The problem → Every line of the data below must be given again exactly.

Information →
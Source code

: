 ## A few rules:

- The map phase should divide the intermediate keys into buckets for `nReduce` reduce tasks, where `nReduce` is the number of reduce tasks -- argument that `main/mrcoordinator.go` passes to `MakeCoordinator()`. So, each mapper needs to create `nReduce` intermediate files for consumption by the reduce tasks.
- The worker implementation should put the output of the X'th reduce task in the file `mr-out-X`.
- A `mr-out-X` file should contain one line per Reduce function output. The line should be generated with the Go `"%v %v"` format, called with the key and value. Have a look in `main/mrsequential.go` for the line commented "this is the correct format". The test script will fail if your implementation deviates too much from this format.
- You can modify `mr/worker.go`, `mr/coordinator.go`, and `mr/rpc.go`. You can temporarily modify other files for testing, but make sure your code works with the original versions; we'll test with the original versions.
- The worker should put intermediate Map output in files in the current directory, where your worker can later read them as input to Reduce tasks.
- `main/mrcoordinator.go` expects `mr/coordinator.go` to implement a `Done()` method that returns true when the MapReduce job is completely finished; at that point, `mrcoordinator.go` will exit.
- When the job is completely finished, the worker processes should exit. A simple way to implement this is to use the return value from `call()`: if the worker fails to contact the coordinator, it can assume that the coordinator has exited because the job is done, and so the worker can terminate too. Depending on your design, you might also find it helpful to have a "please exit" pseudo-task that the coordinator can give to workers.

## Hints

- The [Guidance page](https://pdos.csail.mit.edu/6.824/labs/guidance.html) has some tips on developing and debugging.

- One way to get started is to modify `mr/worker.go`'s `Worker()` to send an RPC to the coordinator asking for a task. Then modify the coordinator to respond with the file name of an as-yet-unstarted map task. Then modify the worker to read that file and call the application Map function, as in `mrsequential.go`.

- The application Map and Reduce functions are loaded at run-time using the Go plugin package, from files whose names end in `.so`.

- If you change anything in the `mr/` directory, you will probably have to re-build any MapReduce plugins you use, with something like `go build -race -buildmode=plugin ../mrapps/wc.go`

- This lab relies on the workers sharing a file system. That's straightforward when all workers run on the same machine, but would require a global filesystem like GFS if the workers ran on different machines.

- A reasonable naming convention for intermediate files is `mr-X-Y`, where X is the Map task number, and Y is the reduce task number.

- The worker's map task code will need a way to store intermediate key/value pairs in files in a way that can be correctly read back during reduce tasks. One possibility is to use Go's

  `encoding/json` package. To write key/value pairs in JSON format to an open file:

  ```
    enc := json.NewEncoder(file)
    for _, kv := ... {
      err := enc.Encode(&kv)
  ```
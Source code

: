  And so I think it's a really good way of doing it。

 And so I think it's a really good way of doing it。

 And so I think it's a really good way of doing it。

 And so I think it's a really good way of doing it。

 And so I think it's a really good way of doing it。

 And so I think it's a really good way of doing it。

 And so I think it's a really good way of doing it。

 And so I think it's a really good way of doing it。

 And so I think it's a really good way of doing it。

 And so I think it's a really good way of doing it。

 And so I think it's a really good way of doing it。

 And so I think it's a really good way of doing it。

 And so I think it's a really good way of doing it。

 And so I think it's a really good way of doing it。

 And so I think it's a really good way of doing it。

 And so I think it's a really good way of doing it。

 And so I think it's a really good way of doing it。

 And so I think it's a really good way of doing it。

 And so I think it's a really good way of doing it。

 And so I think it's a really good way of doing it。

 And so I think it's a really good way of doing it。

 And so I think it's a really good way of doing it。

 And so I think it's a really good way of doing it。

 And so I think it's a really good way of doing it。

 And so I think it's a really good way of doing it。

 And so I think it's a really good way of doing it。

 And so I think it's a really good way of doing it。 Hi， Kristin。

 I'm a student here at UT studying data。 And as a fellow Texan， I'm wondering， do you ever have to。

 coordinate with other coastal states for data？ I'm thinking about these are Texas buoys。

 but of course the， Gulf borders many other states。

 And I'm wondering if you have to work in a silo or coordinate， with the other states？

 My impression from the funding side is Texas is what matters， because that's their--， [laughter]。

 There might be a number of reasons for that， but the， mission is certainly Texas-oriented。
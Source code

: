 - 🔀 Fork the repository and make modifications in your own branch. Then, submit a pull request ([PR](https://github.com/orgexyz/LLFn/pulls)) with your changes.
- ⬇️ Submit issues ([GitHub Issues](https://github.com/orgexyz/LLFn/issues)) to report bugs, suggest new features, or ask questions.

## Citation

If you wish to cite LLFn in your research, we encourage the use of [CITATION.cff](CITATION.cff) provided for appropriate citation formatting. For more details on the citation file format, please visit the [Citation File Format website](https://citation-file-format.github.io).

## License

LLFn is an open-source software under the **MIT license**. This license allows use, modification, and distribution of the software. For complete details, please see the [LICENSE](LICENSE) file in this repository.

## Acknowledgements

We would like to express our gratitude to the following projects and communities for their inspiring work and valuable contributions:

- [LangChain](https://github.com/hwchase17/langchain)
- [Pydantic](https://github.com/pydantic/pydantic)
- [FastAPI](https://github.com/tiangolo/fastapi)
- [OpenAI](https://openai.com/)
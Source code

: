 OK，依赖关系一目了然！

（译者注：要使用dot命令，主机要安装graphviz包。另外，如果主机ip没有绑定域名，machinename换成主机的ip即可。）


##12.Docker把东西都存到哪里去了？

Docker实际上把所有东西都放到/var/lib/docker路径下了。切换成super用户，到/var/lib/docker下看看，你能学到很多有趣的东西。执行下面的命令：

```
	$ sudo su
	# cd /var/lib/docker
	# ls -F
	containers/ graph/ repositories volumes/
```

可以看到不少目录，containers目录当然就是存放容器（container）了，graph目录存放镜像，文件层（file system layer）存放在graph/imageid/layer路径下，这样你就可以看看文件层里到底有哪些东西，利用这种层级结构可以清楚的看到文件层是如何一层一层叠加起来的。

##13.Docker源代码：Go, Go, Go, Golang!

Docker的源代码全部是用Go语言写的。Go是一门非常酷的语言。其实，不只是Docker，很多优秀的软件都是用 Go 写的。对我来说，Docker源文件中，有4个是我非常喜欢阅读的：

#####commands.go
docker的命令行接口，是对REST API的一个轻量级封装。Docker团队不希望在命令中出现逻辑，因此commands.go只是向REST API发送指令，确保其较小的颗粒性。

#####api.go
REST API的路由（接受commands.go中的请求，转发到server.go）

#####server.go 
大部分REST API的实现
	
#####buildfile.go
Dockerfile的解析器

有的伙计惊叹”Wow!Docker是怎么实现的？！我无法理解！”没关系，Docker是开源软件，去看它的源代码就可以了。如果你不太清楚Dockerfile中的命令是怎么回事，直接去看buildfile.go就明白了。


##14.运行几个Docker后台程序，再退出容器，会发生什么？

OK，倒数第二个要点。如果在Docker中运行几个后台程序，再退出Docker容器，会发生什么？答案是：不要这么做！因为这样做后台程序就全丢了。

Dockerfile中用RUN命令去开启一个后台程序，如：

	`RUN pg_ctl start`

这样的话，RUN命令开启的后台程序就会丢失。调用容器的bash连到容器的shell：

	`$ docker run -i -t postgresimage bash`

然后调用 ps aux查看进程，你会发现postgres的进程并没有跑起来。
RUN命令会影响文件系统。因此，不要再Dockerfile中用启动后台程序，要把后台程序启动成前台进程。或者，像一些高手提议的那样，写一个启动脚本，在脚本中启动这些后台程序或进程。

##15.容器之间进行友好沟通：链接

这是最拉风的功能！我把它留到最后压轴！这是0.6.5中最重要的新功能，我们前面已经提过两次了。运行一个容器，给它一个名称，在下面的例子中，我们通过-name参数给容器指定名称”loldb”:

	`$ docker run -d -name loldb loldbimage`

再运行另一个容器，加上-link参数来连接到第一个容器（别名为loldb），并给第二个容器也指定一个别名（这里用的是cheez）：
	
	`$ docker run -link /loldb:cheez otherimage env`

Exercise response →
Source code

: ## A few rules:

- The map phase should divide the intermediate keys into buckets for `nReduce` reduce tasks, where `nReduce` is the number of reduce tasks -- argument that `main/mrcoordinator.go` passes to `MakeCoordinator()`. So, each mapper needs to create `nReduce` intermediate files for consumption by the reduce tasks.
- The worker implementation should put the output of the X'th reduce task in the file `mr-out-X`.
- A `mr-out-X` file should contain one line per Reduce function output. The line should be generated with the Go `"%v %v"` format, called with the key and value. Have a look in `main/mrsequential.go` for the line commented "this is the correct format". The test script will fail if your implementation deviates too much from this format.
- You can modify `mr/worker.go`, `mr/coordinator.go`, and `mr/rpc.go`. You can temporarily modify other files for testing, but make sure your code works with the original versions; we'll test with the original versions.
- The worker should put intermediate Map output in files in the current directory, where your worker can later read them as input to Reduce tasks.
- `main/mrcoordinator.go` expects `mr/coordinator.go` to implement a `Done()` method that returns true when the MapReduce job is completely finished; at that point, `mrcoordinator.go` will exit.
- When the job is completely finished, the worker processes should exit. A simple way to implement this is to use the return value from `call()`: if the worker fails to contact the coordinator, it can assume that the coordinator has exited because the job is done, and so the worker can terminate too. Depending on your design, you might also find it helpful to have a "please exit" pseudo-task that the coordinator can give to workers.

## Hints

- The [Guidance page](https://pdos.csail.mit.edu/6.824/labs/guidance.html) has some tips on developing and debugging.

- One way to get started is to modify `mr/worker.go`'s `Worker()` to send an RPC to the coordinator asking for a task. Then modify the coordinator to respond with the file name of an as-yet-unstarted map task. Then modify the worker to read that file and call the application Map function, as in `mrsequential.go`.

- The application Map and Reduce functions are loaded at run-time using the Go plugin package, from files whose names end in `.so`.

- If you change anything in the `mr/` directory, you will probably have to re-build any MapReduce plugins you use, with something like `go build -race -buildmode=plugin ../mrapps/wc.go`

- This lab relies on the workers sharing a file system. That's straightforward when all workers run on the same machine, but would require a global filesystem like GFS if the workers ran on different machines.

- A reasonable naming convention for intermediate files is `mr-X-Y`, where X is the Map task number, and Y is the reduce task number.

- The worker's map task code will need a way to store intermediate key/value pairs in files in a way that can be correctly read back during reduce tasks. One possibility is to use Go's

  `encoding/json` package. To write key/value pairs in JSON format to an open file:

  ```
    enc := json.NewEncoder(file)
    for _, kv := ... {
      err := enc.Encode(&kv)
  ```
Source code

:  And so I think it's a really good way of doing it。

 And so I think it's a really good way of doing it。

 And so I think it's a really good way of doing it。

 And so I think it's a really good way of doing it。

 And so I think it's a really good way of doing it。

 And so I think it's a really good way of doing it。

 And so I think it's a really good way of doing it。

 And so I think it's a really good way of doing it。

 And so I think it's a really good way of doing it。

 And so I think it's a really good way of doing it。

 And so I think it's a really good way of doing it。

 And so I think it's a really good way of doing it。

 And so I think it's a really good way of doing it。

 And so I think it's a really good way of doing it。

 And so I think it's a really good way of doing it。

 And so I think it's a really good way of doing it。

 And so I think it's a really good way of doing it。

 And so I think it's a really good way of doing it。

 And so I think it's a really good way of doing it。

 And so I think it's a really good way of doing it。

 And so I think it's a really good way of doing it。

 And so I think it's a really good way of doing it。

 And so I think it's a really good way of doing it。

 And so I think it's a really good way of doing it。

 And so I think it's a really good way of doing it。

 And so I think it's a really good way of doing it。

 And so I think it's a really good way of doing it。 Hi， Kristin。

 I'm a student here at UT studying data。 And as a fellow Texan， I'm wondering， do you ever have to。

 coordinate with other coastal states for data？ I'm thinking about these are Texas buoys。

 but of course the， Gulf borders many other states。

 And I'm wondering if you have to work in a silo or coordinate， with the other states？

 My impression from the funding side is Texas is what matters， because that's their--， [laughter]。

 There might be a number of reasons for that， but the， mission is certainly Texas-oriented。
Source code

: - 🔀 Fork the repository and make modifications in your own branch. Then, submit a pull request ([PR](https://github.com/orgexyz/LLFn/pulls)) with your changes.
- ⬇️ Submit issues ([GitHub Issues](https://github.com/orgexyz/LLFn/issues)) to report bugs, suggest new features, or ask questions.

## Citation

If you wish to cite LLFn in your research, we encourage the use of [CITATION.cff](CITATION.cff) provided for appropriate citation formatting. For more details on the citation file format, please visit the [Citation File Format website](https://citation-file-format.github.io).

## License

LLFn is an open-source software under the **MIT license**. This license allows use, modification, and distribution of the software. For complete details, please see the [LICENSE](LICENSE) file in this repository.

## Acknowledgements

We would like to express our gratitude to the following projects and communities for their inspiring work and valuable contributions:

- [LangChain](https://github.com/hwchase17/langchain)
- [Pydantic](https://github.com/pydantic/pydantic)
- [FastAPI](https://github.com/tiangolo/fastapi)
- [OpenAI](https://openai.com/)
Source code

: OK，依赖关系一目了然！

（译者注：要使用dot命令，主机要安装graphviz包。另外，如果主机ip没有绑定域名，machinename换成主机的ip即可。）


##12.Docker把东西都存到哪里去了？

Docker实际上把所有东西都放到/var/lib/docker路径下了。切换成super用户，到/var/lib/docker下看看，你能学到很多有趣的东西。执行下面的命令：

```
	$ sudo su
	# cd /var/lib/docker
	# ls -F
	containers/ graph/ repositories volumes/
```

可以看到不少目录，containers目录当然就是存放容器（container）了，graph目录存放镜像，文件层（file system layer）存放在graph/imageid/layer路径下，这样你就可以看看文件层里到底有哪些东西，利用这种层级结构可以清楚的看到文件层是如何一层一层叠加起来的。

##13.Docker源代码：Go, Go, Go, Golang!

Docker的源代码全部是用Go语言写的。Go是一门非常酷的语言。其实，不只是Docker，很多优秀的软件都是用 Go 写的。对我来说，Docker源文件中，有4个是我非常喜欢阅读的：

#####commands.go
docker的命令行接口，是对REST API的一个轻量级封装。Docker团队不希望在命令中出现逻辑，因此commands.go只是向REST API发送指令，确保其较小的颗粒性。

#####api.go
REST API的路由（接受commands.go中的请求，转发到server.go）

#####server.go 
大部分REST API的实现
	
#####buildfile.go
Dockerfile的解析器

有的伙计惊叹”Wow!Docker是怎么实现的？！我无法理解！”没关系，Docker是开源软件，去看它的源代码就可以了。如果你不太清楚Dockerfile中的命令是怎么回事，直接去看buildfile.go就明白了。


##14.运行几个Docker后台程序，再退出容器，会发生什么？

OK，倒数第二个要点。如果在Docker中运行几个后台程序，再退出Docker容器，会发生什么？答案是：不要这么做！因为这样做后台程序就全丢了。

Dockerfile中用RUN命令去开启一个后台程序，如：

	`RUN pg_ctl start`

这样的话，RUN命令开启的后台程序就会丢失。调用容器的bash连到容器的shell：

	`$ docker run -i -t postgresimage bash`

然后调用 ps aux查看进程，你会发现postgres的进程并没有跑起来。
RUN命令会影响文件系统。因此，不要再Dockerfile中用启动后台程序，要把后台程序启动成前台进程。或者，像一些高手提议的那样，写一个启动脚本，在脚本中启动这些后台程序或进程。

##15.容器之间进行友好沟通：链接

这是最拉风的功能！我把它留到最后压轴！这是0.6.5中最重要的新功能，我们前面已经提过两次了。运行一个容器，给它一个名称，在下面的例子中，我们通过-name参数给容器指定名称”loldb”:

	`$ docker run -d -name loldb loldbimage`

再运行另一个容器，加上-link参数来连接到第一个容器（别名为loldb），并给第二个容器也指定一个别名（这里用的是cheez）：
	
	`$ docker run -link /loldb:cheez otherimage env`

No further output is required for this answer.